▶ [DATA FOR THIS EXERCISE]:
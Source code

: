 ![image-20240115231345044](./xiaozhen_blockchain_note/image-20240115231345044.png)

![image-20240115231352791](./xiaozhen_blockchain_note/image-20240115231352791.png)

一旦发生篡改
* * *
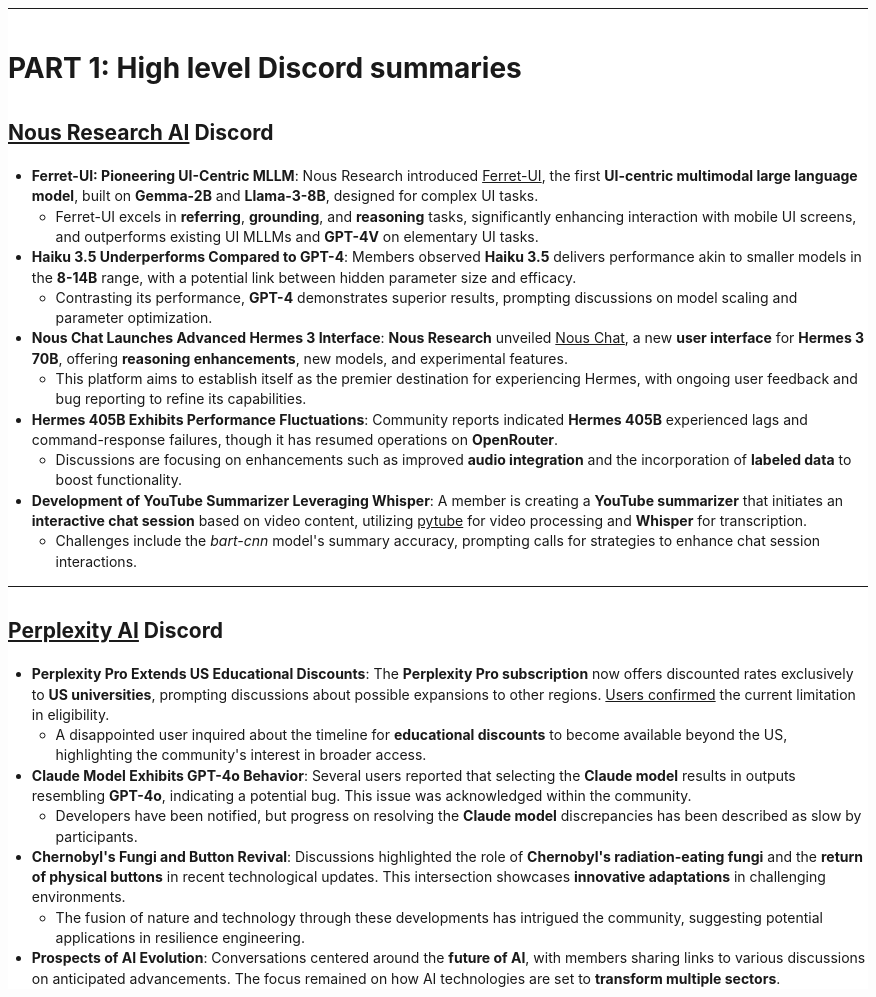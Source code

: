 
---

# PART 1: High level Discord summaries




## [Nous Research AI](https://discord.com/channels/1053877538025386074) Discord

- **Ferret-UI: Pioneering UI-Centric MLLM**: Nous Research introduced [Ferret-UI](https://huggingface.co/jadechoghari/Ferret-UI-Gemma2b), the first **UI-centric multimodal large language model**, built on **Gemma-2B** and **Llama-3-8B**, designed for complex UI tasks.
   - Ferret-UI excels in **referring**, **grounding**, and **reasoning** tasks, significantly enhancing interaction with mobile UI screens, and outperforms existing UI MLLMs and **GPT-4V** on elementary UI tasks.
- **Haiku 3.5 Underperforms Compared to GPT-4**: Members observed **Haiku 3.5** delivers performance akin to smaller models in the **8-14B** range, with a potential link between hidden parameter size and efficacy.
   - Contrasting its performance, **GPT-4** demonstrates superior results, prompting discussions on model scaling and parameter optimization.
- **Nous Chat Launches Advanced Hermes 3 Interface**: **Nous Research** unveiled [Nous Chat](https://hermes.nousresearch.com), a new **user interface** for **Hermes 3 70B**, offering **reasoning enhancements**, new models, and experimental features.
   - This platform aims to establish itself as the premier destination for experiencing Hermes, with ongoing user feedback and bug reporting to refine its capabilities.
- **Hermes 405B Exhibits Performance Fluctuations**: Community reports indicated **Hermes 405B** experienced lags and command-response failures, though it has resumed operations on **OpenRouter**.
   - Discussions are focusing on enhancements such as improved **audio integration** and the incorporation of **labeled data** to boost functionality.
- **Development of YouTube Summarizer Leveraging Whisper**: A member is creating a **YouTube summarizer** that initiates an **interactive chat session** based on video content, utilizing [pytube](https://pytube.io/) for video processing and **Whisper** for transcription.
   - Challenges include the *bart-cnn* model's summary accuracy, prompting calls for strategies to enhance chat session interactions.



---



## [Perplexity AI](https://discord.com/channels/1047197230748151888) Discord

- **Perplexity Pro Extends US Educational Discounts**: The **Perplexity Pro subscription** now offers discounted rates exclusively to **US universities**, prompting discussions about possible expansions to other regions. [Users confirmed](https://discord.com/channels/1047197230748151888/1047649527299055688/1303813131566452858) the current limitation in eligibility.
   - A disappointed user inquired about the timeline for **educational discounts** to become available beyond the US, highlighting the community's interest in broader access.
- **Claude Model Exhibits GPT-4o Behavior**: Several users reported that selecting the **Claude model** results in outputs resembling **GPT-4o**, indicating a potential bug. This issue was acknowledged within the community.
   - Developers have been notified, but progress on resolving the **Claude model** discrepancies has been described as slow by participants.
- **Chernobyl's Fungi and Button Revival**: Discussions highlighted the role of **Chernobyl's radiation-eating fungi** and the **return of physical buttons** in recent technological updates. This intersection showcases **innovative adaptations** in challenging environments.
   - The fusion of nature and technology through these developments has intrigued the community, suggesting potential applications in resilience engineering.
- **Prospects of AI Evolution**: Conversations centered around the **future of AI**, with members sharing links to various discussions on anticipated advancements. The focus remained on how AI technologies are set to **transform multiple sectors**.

▶ [AIM OF THE TASK]: Among the entries above, find the line with "- The fusion" and the line with "- **Prospects of"; give again exactly these two lines and all lines between them.

▶ [ANSWER AREA]:
   - The fusion of nature and technology through these developments has intrigued the community, suggesting potential applications in resilience engineering.
- **Prospects of AI Evolution**: Conversations centered around the **future of AI**, with members sharing links to various discussions on anticipated advancements. The focus remained on how AI technologies are set to **transform multiple sectors**.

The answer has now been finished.